• YOUR TASK
Show each line of the records below where the word "serviço" occurs.

• DATA FOR PROCESSING

※ ※ ※

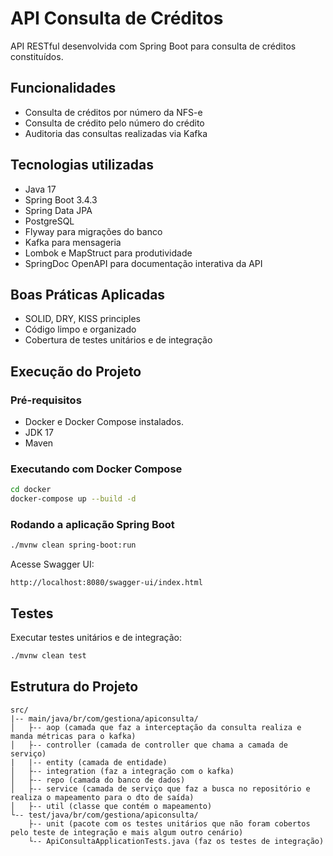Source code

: # API Consulta de Créditos

API RESTful desenvolvida com Spring Boot para consulta de créditos constituídos.

## Funcionalidades

- Consulta de créditos por número da NFS-e
- Consulta de crédito pelo número do crédito
- Auditoria das consultas realizadas via Kafka

## Tecnologias utilizadas

- Java 17
- Spring Boot 3.4.3
- Spring Data JPA
- PostgreSQL
- Flyway para migrações do banco
- Kafka para mensageria
- Lombok e MapStruct para produtividade
- SpringDoc OpenAPI para documentação interativa da API

## Boas Práticas Aplicadas

- SOLID, DRY, KISS principles
- Código limpo e organizado
- Cobertura de testes unitários e de integração

## Execução do Projeto

### Pré-requisitos
- Docker e Docker Compose instalados.
- JDK 17
- Maven

### Executando com Docker Compose

```bash
cd docker
docker-compose up --build -d
```

### Rodando a aplicação Spring Boot

```bash
./mvnw clean spring-boot:run
```

Acesse Swagger UI:

```
http://localhost:8080/swagger-ui/index.html
```

## Testes

Executar testes unitários e de integração:

```bash
./mvnw clean test
```

## Estrutura do Projeto

```
src/
|-- main/java/br/com/gestiona/apiconsulta/
│   ├-- aop (camada que faz a interceptação da consulta realiza e manda métricas para o kafka)
│   ├-- controller (camada de controller que chama a camada de serviço)
|   |-- entity (camada de entidade)
│   ├-- integration (faz a integração com o kafka)
│   ├-- repo (camada do banco de dados)
│   ├-- service (camada de serviço que faz a busca no repositório e realiza o mapeamento para o dto de saída)
│   ├-- util (classe que contém o mapeamento)
└-- test/java/br/com/gestiona/apiconsulta/
    ├-- unit (pacote com os testes unitários que não foram cobertos pelo teste de integração e mais algum outro cenário)
    └-- ApiConsultaApplicationTests.java (faz os testes de integração)
```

※ ※ ※

• ANSWER SPACE
│   ├-- controller (camada de controller que chama a camada de serviço)
│   ├-- service (camada de serviço que faz a busca no repositório e realiza o mapeamento para o dto de saída)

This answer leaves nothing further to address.